The problem, at least in Batum’s eyes, was the way in which he ultimately achieved this statistical feat.

The game’s outcome had firmly been decided, with Portland leading by seven points and in possession of the ball with just four seconds remaining. Instead of dribbling out the clock, Batum impulsively launched a long three-pointer that fell through the net as the final buzzer sounded.

But there was no celebration, no running around, and barely even a smile.

Batum immediately regretted his decision, and while his teammates celebrated around him in the postgame locker room, he was clearly disappointed in himself for taking that final shot.

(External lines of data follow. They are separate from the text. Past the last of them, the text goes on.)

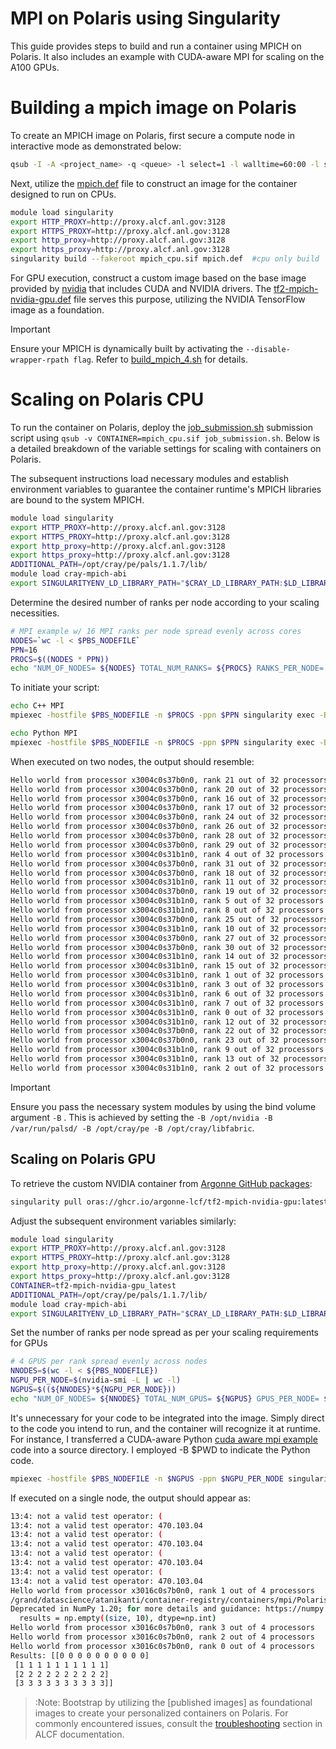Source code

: # MPI on Polaris using Singularity
This guide provides steps to build and run a container using MPICH on Polaris. It also includes an example with CUDA-aware MPI for scaling on the A100 GPUs.

# Building a mpich image on Polaris
To create an MPICH image on Polaris, first secure a compute node in interactive mode as demonstrated below:

```bash
qsub -I -A <project_name> -q <queue> -l select=1 -l walltime=60:00 -l singularity_fakeroot=true -l filesystems=home:eagle:grand
```

Next, utilize the [mpich.def](mpich.def) file to construct an image for the container designed to run on CPUs.

```bash
module load singularity
export HTTP_PROXY=http://proxy.alcf.anl.gov:3128
export HTTPS_PROXY=http://proxy.alcf.anl.gov:3128
export http_proxy=http://proxy.alcf.anl.gov:3128
export https_proxy=http://proxy.alcf.anl.gov:3128
singularity build --fakeroot mpich_cpu.sif mpich.def  #cpu only build
```

For GPU execution, construct a custom image based on the base image provided by [nvidia](https://catalog.ngc.nvidia.com/orgs/nvidia/containers/tensorflow) that includes CUDA and NVIDIA drivers. The [tf2-mpich-nvidia-gpu.def](../../datascience/tensorflow/Polaris/tf2-mpich-nvidia-gpu.def) file serves this purpose, utilizing the NVIDIA TensorFlow image as a foundation.

> [!IMPORTANT] 
> Ensure your MPICH is dynamically built by activating the `--disable-wrapper-rpath flag`. Refer to [build_mpich_4.sh](build_mpich_4.sh) for details.


# Scaling on Polaris CPU
To run the container on Polaris, deploy the [job_submission.sh](job_submission.sh) submission script using `qsub -v CONTAINER=mpich_cpu.sif job_submission.sh`. Below is a detailed breakdown of the variable settings for scaling with containers on Polaris.

The subsequent instructions load necessary modules and establish environment variables to guarantee the container runtime's MPICH libraries are bound to the system MPICH.

```bash
module load singularity
export HTTP_PROXY=http://proxy.alcf.anl.gov:3128
export HTTPS_PROXY=http://proxy.alcf.anl.gov:3128
export http_proxy=http://proxy.alcf.anl.gov:3128
export https_proxy=http://proxy.alcf.anl.gov:3128
ADDITIONAL_PATH=/opt/cray/pe/pals/1.1.7/lib/
module load cray-mpich-abi
export SINGULARITYENV_LD_LIBRARY_PATH="$CRAY_LD_LIBRARY_PATH:$LD_LIBRARY_PATH:$ADDITIONAL_PATH"
```

Determine the desired number of ranks per node according to your scaling necessities.

```bash
# MPI example w/ 16 MPI ranks per node spread evenly across cores
NODES=`wc -l < $PBS_NODEFILE`
PPN=16
PROCS=$((NODES * PPN))
echo "NUM_OF_NODES= ${NODES} TOTAL_NUM_RANKS= ${PROCS} RANKS_PER_NODE= ${PPN}"
```

To initiate your script:

```bash
echo C++ MPI
mpiexec -hostfile $PBS_NODEFILE -n $PROCS -ppn $PPN singularity exec -B /opt/nvidia -B /var/run/palsd/ -B /opt/cray/pe -B /opt/cray/libfabric $CONTAINER /usr/source/mpi_hello_world

echo Python MPI
mpiexec -hostfile $PBS_NODEFILE -n $PROCS -ppn $PPN singularity exec -B /opt/nvidia -B /var/run/palsd/ -B /opt/cray/pe -B /opt/cray/libfabric $CONTAINER python3 /usr/source/mpi_hello_world.py
```

When executed on two nodes, the output should resemble:

```bash
Hello world from processor x3004c0s37b0n0, rank 21 out of 32 processors
Hello world from processor x3004c0s37b0n0, rank 20 out of 32 processors
Hello world from processor x3004c0s37b0n0, rank 16 out of 32 processors
Hello world from processor x3004c0s37b0n0, rank 17 out of 32 processors
Hello world from processor x3004c0s37b0n0, rank 24 out of 32 processors
Hello world from processor x3004c0s37b0n0, rank 26 out of 32 processors
Hello world from processor x3004c0s37b0n0, rank 28 out of 32 processors
Hello world from processor x3004c0s37b0n0, rank 29 out of 32 processors
Hello world from processor x3004c0s31b1n0, rank 4 out of 32 processors
Hello world from processor x3004c0s37b0n0, rank 31 out of 32 processors
Hello world from processor x3004c0s37b0n0, rank 18 out of 32 processors
Hello world from processor x3004c0s31b1n0, rank 11 out of 32 processors
Hello world from processor x3004c0s37b0n0, rank 19 out of 32 processors
Hello world from processor x3004c0s31b1n0, rank 5 out of 32 processors
Hello world from processor x3004c0s31b1n0, rank 8 out of 32 processors
Hello world from processor x3004c0s37b0n0, rank 25 out of 32 processors
Hello world from processor x3004c0s31b1n0, rank 10 out of 32 processors
Hello world from processor x3004c0s37b0n0, rank 27 out of 32 processors
Hello world from processor x3004c0s37b0n0, rank 30 out of 32 processors
Hello world from processor x3004c0s31b1n0, rank 14 out of 32 processors
Hello world from processor x3004c0s31b1n0, rank 15 out of 32 processors
Hello world from processor x3004c0s31b1n0, rank 1 out of 32 processors
Hello world from processor x3004c0s31b1n0, rank 3 out of 32 processors
Hello world from processor x3004c0s31b1n0, rank 6 out of 32 processors
Hello world from processor x3004c0s31b1n0, rank 7 out of 32 processors
Hello world from processor x3004c0s31b1n0, rank 0 out of 32 processors
Hello world from processor x3004c0s31b1n0, rank 12 out of 32 processors
Hello world from processor x3004c0s37b0n0, rank 22 out of 32 processors
Hello world from processor x3004c0s37b0n0, rank 23 out of 32 processors
Hello world from processor x3004c0s31b1n0, rank 9 out of 32 processors
Hello world from processor x3004c0s31b1n0, rank 13 out of 32 processors
Hello world from processor x3004c0s31b1n0, rank 2 out of 32 processors
```

> [!IMPORTANT] 
> Ensure you pass the necessary system modules by using the bind volume argument `-B` . This is achieved by setting the `-B /opt/nvidia -B /var/run/palsd/ -B /opt/cray/pe -B /opt/cray/libfabric`.


## Scaling on Polaris GPU

To retrieve the custom NVIDIA container from [Argonne GitHub packages](https://github.com/orgs/argonne-lcf/packages):

```bash
singularity pull oras://ghcr.io/argonne-lcf/tf2-mpich-nvidia-gpu:latest
```

Adjust the subsequent environment variables similarly:

```bash
module load singularity
export HTTP_PROXY=http://proxy.alcf.anl.gov:3128
export HTTPS_PROXY=http://proxy.alcf.anl.gov:3128
export http_proxy=http://proxy.alcf.anl.gov:3128
export https_proxy=http://proxy.alcf.anl.gov:3128
CONTAINER=tf2-mpich-nvidia-gpu_latest
ADDITIONAL_PATH=/opt/cray/pe/pals/1.1.7/lib/
module load cray-mpich-abi
export SINGULARITYENV_LD_LIBRARY_PATH="$CRAY_LD_LIBRARY_PATH:$LD_LIBRARY_PATH:$ADDITIONAL_PATH"
```

Set the number of ranks per node spread as per your scaling requirements for GPUs

```bash
# 4 GPUS per rank spread evenly across nodes
NNODES=$(wc -l < ${PBS_NODEFILE})
NGPU_PER_NODE=$(nvidia-smi -L | wc -l)
NGPUS=$((${NNODES}*${NGPU_PER_NODE}))
echo "NUM_OF_NODES= ${NNODES} TOTAL_NUM_GPUS= ${NGPUS} GPUS_PER_NODE= ${NGPU_PER_NODE}"
```

It's unnecessary for your code to be integrated into the image. Simply direct to the code you intend to run, and the container will recognize it at runtime. For instance, I transferred a CUDA-aware Python [cuda aware mpi example](source/mpi_cuda_aware_hello_world.py) code into a source directory. I employed -B $PWD to indicate the Python code.

```bash
mpiexec -hostfile $PBS_NODEFILE -n $NGPUS -ppn $NGPU_PER_NODE singularity exec -B /opt/nvidia -B /var/run/palsd/ -B /opt/cray/pe -B /opt/cray/libfabric $CONTAINER python3 -B $PWD $CONTAINER python3 $PWD/source/mpi_cuda_aware_hello_world.py
```

If executed on a single node, the output should appear as:

```bash
13:4: not a valid test operator: (
13:4: not a valid test operator: 470.103.04
13:4: not a valid test operator: (
13:4: not a valid test operator: 470.103.04
13:4: not a valid test operator: (
13:4: not a valid test operator: 470.103.04
13:4: not a valid test operator: (
13:4: not a valid test operator: 470.103.04
Hello world from processor x3016c0s7b0n0, rank 1 out of 4 processors
/grand/datascience/atanikanti/container-registry/containers/mpi/Polaris/source/mpi_cuda_aware_hello_world.py:22: DeprecationWarning: `np.int` is a deprecated alias for the builtin `int`. To silence this warning, use `int` by itself. Doing this will not modify any behavior and is safe. When replacing `np.int`, you may wish to use e.g. `np.int64` or `np.int32` to specify the precision. If you wish to review your current use, check the release note link for additional information.
Deprecated in NumPy 1.20; for more details and guidance: https://numpy.org/devdocs/release/1.20.0-notes.html#deprecations
  results = np.empty((size, 10), dtype=np.int)
Hello world from processor x3016c0s7b0n0, rank 3 out of 4 processors
Hello world from processor x3016c0s7b0n0, rank 2 out of 4 processors
Hello world from processor x3016c0s7b0n0, rank 0 out of 4 processors
Results: [[0 0 0 0 0 0 0 0 0 0]
 [1 1 1 1 1 1 1 1 1 1]
 [2 2 2 2 2 2 2 2 2 2]
 [3 3 3 3 3 3 3 3 3 3]]
```
> :Note: Bootstrap by utilizing the [published images] as foundational images to create your personalized containers on Polaris.
> For commonly encountered issues, consult the [troubleshooting](https://docs.alcf.anl.gov/polaris/data-science-workflows/containers/containers/#troubleshooting) section in ALCF documentation.

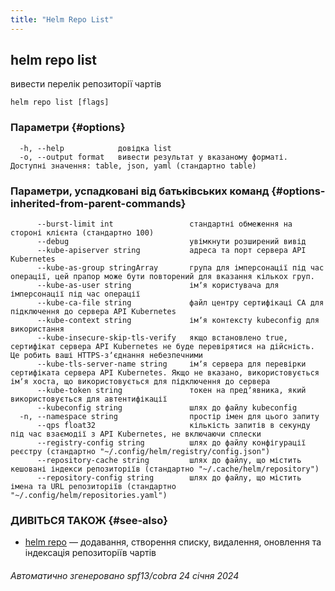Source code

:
 ```yaml
---
title: "Helm Repo List"
---
```


## helm repo list

вивести перелік репозиторії чартів

```shell
helm repo list [flags]
```

### Параметри {#options}

```none
  -h, --help            довідка list
  -o, --output format   вивести результат у вказаному форматі. Доступні значення: table, json, yaml (стандартно table)
```

### Параметри, успадковані від батьківських команд {#options-inherited-from-parent-commands}

```none
      --burst-limit int                 стандартні обмеження на стороні клієнта (стандартно 100)
      --debug                           увімкнути розширений вивід
      --kube-apiserver string           адреса та порт сервера API Kubernetes
      --kube-as-group stringArray       група для імперсонації під час операції, цей прапор може бути повторений для вказання кількох груп.
      --kube-as-user string             імʼя користувача для імперсонації під час операції
      --kube-ca-file string             файл центру сертифікаці СА для підключення до сервера API Kubernetes
      --kube-context string             імʼя контексту kubeconfig для використання
      --kube-insecure-skip-tls-verify   якщо встановлено true, сертифікат сервера API Kubernetes не буде перевірятися на дійсність. Це робить ваші HTTPS-зʼєднання небезпечними
      --kube-tls-server-name string     імʼя сервера для перевірки сертифіката сервера API Kubernetes. Якщо не вказано, використовується імʼя хоста, що використовується для підключення до сервера
      --kube-token string               токен на предʼявника, який використовується для автентифікації
      --kubeconfig string               шлях до файлу kubeconfig
  -n, --namespace string                простір імен для цього запиту
      --qps float32                     кількість запитів в секунду під час взаємодії з API Kubernetes, не включаючи сплески
      --registry-config string          шлях до файлу конфігурації реєстру (стандартно "~/.config/helm/registry/config.json")
      --repository-cache string         шлях до файлу, що містить кешовані індекси репозиторіїв (стандартно "~/.cache/helm/repository")
      --repository-config string        шлях до файлу, що містить імена та URL репозиторіїв (стандартно "~/.config/helm/repositories.yaml")
```

### ДИВІТЬСЯ ТАКОЖ {#see-also}

* [helm repo](helm_repo.md) — додавання, створення списку, видалення, оновлення та індексація репозиторіїв чартів

###### Автоматично згенеровано spf13/cobra 24 січня 2024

From Joe Freeman of The Oregonian:

“That is maybe the worst thing I’ve done in my career,” Batum said. …

“It went in —  I was like, ‘Oh, no,” Batum said of his reaction. “I didn’t mean to disrespect this team. This is the San Antonio Spurs, the best team from the last 15 years in the NBA. I’ve never disrespected this team. I love this team. I have a lot of friends on this team.”

In the visiting locker room at the Moda Center, the Spurs (2-1) weren’t too concerned. Batum’s good friend, Tony Parker, offered congratulations. Even surly coach Gregg Popovich shrugged it off.

“Why would I be mad at that?” Popovich said. “He’s a good kid. I don’t care.” …

“I know this is a bad thing to do,” Batum said. “I want to apologize to the Spurs organization, because that didn’t show good (respect) for the game, for myself, for the Blazers. I don’t really want to disrespect this team.”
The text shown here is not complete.